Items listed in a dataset
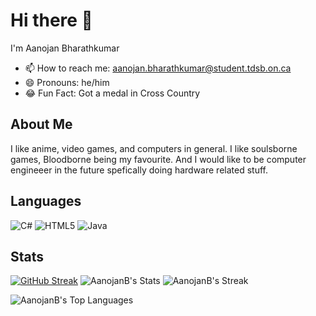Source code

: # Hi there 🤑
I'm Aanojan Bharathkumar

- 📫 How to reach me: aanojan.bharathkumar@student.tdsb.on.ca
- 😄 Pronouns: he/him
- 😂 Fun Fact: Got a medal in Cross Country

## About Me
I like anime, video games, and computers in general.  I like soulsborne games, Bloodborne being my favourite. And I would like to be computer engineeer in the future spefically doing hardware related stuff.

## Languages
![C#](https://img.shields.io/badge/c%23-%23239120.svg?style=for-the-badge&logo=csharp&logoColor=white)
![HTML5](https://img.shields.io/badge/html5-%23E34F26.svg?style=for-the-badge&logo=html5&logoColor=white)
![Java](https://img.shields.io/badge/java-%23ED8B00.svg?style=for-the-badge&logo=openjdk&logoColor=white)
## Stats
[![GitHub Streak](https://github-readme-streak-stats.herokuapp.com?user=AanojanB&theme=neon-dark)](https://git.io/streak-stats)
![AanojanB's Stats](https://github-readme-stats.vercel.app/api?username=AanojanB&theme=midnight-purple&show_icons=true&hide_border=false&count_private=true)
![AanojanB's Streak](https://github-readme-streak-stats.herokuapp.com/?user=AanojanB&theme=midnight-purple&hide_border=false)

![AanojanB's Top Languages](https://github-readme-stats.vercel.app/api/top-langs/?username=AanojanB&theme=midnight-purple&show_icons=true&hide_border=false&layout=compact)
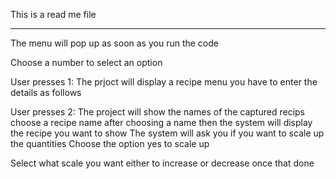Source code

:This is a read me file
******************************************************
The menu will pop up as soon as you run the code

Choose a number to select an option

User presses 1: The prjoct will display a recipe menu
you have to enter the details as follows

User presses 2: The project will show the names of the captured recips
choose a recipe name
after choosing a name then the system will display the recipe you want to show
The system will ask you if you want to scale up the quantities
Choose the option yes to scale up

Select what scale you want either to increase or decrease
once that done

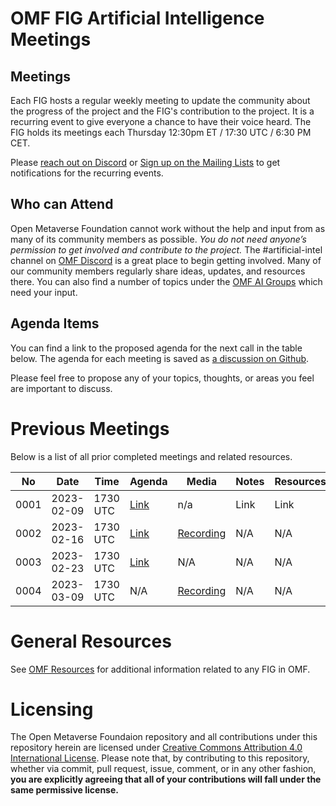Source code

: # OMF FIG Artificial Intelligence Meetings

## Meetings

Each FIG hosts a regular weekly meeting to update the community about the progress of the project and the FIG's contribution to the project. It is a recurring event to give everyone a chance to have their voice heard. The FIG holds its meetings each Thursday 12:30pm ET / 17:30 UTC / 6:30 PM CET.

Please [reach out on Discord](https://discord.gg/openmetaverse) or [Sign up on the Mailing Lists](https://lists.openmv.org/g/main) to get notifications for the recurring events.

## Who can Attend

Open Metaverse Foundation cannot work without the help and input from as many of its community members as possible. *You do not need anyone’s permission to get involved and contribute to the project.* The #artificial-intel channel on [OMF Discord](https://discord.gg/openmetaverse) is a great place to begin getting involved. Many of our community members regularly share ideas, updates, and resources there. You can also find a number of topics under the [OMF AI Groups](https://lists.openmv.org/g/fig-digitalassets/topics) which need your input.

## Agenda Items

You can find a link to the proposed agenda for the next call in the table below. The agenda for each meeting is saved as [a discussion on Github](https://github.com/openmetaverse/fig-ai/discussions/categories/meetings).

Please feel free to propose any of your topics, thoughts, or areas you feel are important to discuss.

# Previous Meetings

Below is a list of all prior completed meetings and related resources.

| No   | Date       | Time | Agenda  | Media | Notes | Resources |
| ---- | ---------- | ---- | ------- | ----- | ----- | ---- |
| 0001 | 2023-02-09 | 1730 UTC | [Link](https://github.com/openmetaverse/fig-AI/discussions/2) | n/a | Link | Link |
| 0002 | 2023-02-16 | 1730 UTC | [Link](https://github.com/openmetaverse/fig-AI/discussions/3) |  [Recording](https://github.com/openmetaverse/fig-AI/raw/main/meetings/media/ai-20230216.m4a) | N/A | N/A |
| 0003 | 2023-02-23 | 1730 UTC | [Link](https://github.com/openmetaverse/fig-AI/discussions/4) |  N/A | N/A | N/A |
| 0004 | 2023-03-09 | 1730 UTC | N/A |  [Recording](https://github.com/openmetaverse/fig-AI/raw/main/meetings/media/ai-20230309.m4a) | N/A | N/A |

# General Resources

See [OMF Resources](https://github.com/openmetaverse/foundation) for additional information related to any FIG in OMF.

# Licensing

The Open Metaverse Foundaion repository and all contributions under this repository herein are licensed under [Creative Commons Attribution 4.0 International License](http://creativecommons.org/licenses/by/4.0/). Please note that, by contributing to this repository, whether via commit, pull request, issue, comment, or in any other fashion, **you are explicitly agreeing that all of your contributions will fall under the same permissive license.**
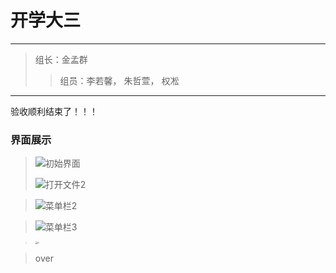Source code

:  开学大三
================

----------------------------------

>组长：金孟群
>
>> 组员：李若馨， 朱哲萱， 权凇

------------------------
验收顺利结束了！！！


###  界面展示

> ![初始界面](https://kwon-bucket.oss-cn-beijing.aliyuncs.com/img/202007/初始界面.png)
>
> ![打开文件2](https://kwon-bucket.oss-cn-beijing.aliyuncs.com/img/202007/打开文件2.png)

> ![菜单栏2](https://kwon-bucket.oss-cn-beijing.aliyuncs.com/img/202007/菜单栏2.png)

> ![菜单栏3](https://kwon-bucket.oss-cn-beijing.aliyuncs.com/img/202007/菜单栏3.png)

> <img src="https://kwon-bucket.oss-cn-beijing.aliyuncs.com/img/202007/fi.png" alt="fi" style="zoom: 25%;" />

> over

> What the task requires
Pictures do not belong in the copy. Reproduce the rest of the data exactly.

> Answer section
Source code

: # Hi there 🤑
I'm Aanojan Bharathkumar

- 📫 How to reach me: aanojan.bharathkumar@student.tdsb.on.ca
- 😄 Pronouns: he/him
- 😂 Fun Fact: Got a medal in Cross Country

## About Me
I like anime, video games, and computers in general.  I like soulsborne games, Bloodborne being my favourite. And I would like to be computer engineeer in the future spefically doing hardware related stuff.

## Languages
![C#](https://img.shields.io/badge/c%23-%23239120.svg?style=for-the-badge&logo=csharp&logoColor=white)
![HTML5](https://img.shields.io/badge/html5-%23E34F26.svg?style=for-the-badge&logo=html5&logoColor=white)
![Java](https://img.shields.io/badge/java-%23ED8B00.svg?style=for-the-badge&logo=openjdk&logoColor=white)
## Stats
[![GitHub Streak](https://github-readme-streak-stats.herokuapp.com?user=AanojanB&theme=neon-dark)](https://git.io/streak-stats)
![AanojanB's Stats](https://github-readme-stats.vercel.app/api?username=AanojanB&theme=midnight-purple&show_icons=true&hide_border=false&count_private=true)
![AanojanB's Streak](https://github-readme-streak-stats.herokuapp.com/?user=AanojanB&theme=midnight-purple&hide_border=false)

![AanojanB's Top Languages](https://github-readme-stats.vercel.app/api/top-langs/?username=AanojanB&theme=midnight-purple&show_icons=true&hide_border=false&layout=compact)
Source code

:This is a read me file
******************************************************
The menu will pop up as soon as you run the code

Choose a number to select an option

User presses 1: The prjoct will display a recipe menu
you have to enter the details as follows

User presses 2: The project will show the names of the captured recips
choose a recipe name
after choosing a name then the system will display the recipe you want to show
The system will ask you if you want to scale up the quantities
Choose the option yes to scale up

Select what scale you want either to increase or decrease
once that done

Source code

: # OMF FIG Artificial Intelligence Meetings

## Meetings

Each FIG hosts a regular weekly meeting to update the community about the progress of the project and the FIG's contribution to the project. It is a recurring event to give everyone a chance to have their voice heard. The FIG holds its meetings each Thursday 12:30pm ET / 17:30 UTC / 6:30 PM CET.

Please [reach out on Discord](https://discord.gg/openmetaverse) or [Sign up on the Mailing Lists](https://lists.openmv.org/g/main) to get notifications for the recurring events.

## Who can Attend

Open Metaverse Foundation cannot work without the help and input from as many of its community members as possible. *You do not need anyone’s permission to get involved and contribute to the project.* The #artificial-intel channel on [OMF Discord](https://discord.gg/openmetaverse) is a great place to begin getting involved. Many of our community members regularly share ideas, updates, and resources there. You can also find a number of topics under the [OMF AI Groups](https://lists.openmv.org/g/fig-digitalassets/topics) which need your input.

## Agenda Items

You can find a link to the proposed agenda for the next call in the table below. The agenda for each meeting is saved as [a discussion on Github](https://github.com/openmetaverse/fig-ai/discussions/categories/meetings).

Please feel free to propose any of your topics, thoughts, or areas you feel are important to discuss.

# Previous Meetings

Below is a list of all prior completed meetings and related resources.

| No   | Date       | Time | Agenda  | Media | Notes | Resources |
| ---- | ---------- | ---- | ------- | ----- | ----- | ---- |
| 0001 | 2023-02-09 | 1730 UTC | [Link](https://github.com/openmetaverse/fig-AI/discussions/2) | n/a | Link | Link |
| 0002 | 2023-02-16 | 1730 UTC | [Link](https://github.com/openmetaverse/fig-AI/discussions/3) |  [Recording](https://github.com/openmetaverse/fig-AI/raw/main/meetings/media/ai-20230216.m4a) | N/A | N/A |
| 0003 | 2023-02-23 | 1730 UTC | [Link](https://github.com/openmetaverse/fig-AI/discussions/4) |  N/A | N/A | N/A |
| 0004 | 2023-03-09 | 1730 UTC | N/A |  [Recording](https://github.com/openmetaverse/fig-AI/raw/main/meetings/media/ai-20230309.m4a) | N/A | N/A |

# General Resources

See [OMF Resources](https://github.com/openmetaverse/foundation) for additional information related to any FIG in OMF.

# Licensing

The Open Metaverse Foundaion repository and all contributions under this repository herein are licensed under [Creative Commons Attribution 4.0 International License](http://creativecommons.org/licenses/by/4.0/). Please note that, by contributing to this repository, whether via commit, pull request, issue, comment, or in any other fashion, **you are explicitly agreeing that all of your contributions will fall under the same permissive license.**
Source code

:  开学大三
================

----------------------------------

>组长：金孟群
>
>> 组员：李若馨， 朱哲萱， 权凇

------------------------
验收顺利结束了！！！


###  界面展示

> ![初始界面](https://kwon-bucket.oss-cn-beijing.aliyuncs.com/img/202007/初始界面.png)
>
> ![打开文件2](https://kwon-bucket.oss-cn-beijing.aliyuncs.com/img/202007/打开文件2.png)

> ![菜单栏2](https://kwon-bucket.oss-cn-beijing.aliyuncs.com/img/202007/菜单栏2.png)

> ![菜单栏3](https://kwon-bucket.oss-cn-beijing.aliyuncs.com/img/202007/菜单栏3.png)

> <img src="https://kwon-bucket.oss-cn-beijing.aliyuncs.com/img/202007/fi.png" alt="fi" style="zoom: 25%;" />

> over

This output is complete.